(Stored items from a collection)
------------------------
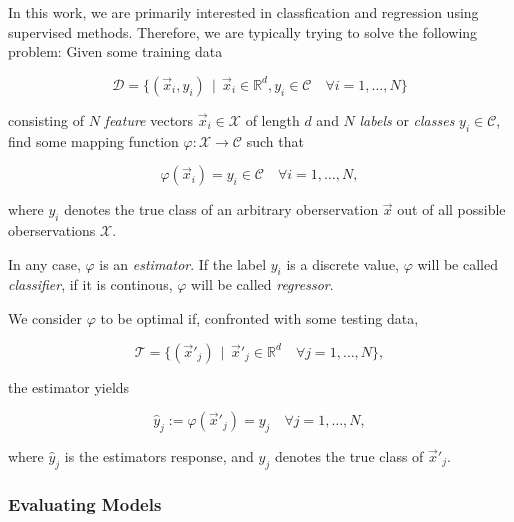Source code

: In this work, we are primarily interested in classfication and regression using supervised methods. Therefore, we are typically trying to solve the following problem: Given some training data

\begin{equation}
\mathcal{D} = \{ (\vec x_i, y_i) \, \mid \, \vec x_i \in \mathbb{R}^d, y_i \in \mathcal{C} \quad \forall i = 1,\ldots,N \}
\end{equation}

consisting of $N$ \emph{feature} vectors $\vec x_i \in \mathcal{X}$ of length $d$ and $N$ \emph{labels} or \emph{classes} $y_i \in \mathcal{C}$, find some mapping function $\varphi \colon \mathcal{X} \to \mathcal{C}$ such that

\begin{equation}
\varphi(\vec x_i) = y_i \in \mathcal{C} \quad \forall i = 1,\ldots,N,
\end{equation}

where $y_i$ denotes the true class of an arbitrary oberservation $\vec x$ out of all possible oberservations $\mathcal{X}$.

\begin{definition}[Estimators]
In any case, $\varphi$ is an \emph{estimator}. If the label $y_i$ is a discrete value, $\varphi$ will be called \emph{classifier}, if it is continous, $\varphi$ will be called \emph{regressor}.
\end{definition}

We consider $\varphi$ to be optimal if, confronted with some testing data,

\begin{equation}
\mathcal{T} = \{ (\vec x'_j) \, \mid \, \vec x'_j \in \mathbb{R}^d \quad \forall j = 1,\ldots,N \},
\end{equation}

the estimator yields

\begin{equation}
\hat y_j := \varphi({\vec x'_j}) = y_j \quad \forall j = 1,\ldots,N,
\end{equation}

where $\hat y_j$ is the estimators response, and $y_j$ denotes the true class of $\vec x'_j$.

\subsubsection{Evaluating Models}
------------------------
Problem description:
Every line from the one with "where $\hat y_j$" to the end of the records above should be returned exactly, and no other lines.

Answer box:
where $\hat y_j$ is the estimators response, and $y_j$ denotes the true class of $\vec x'_j$.

\subsubsection{Evaluating Models}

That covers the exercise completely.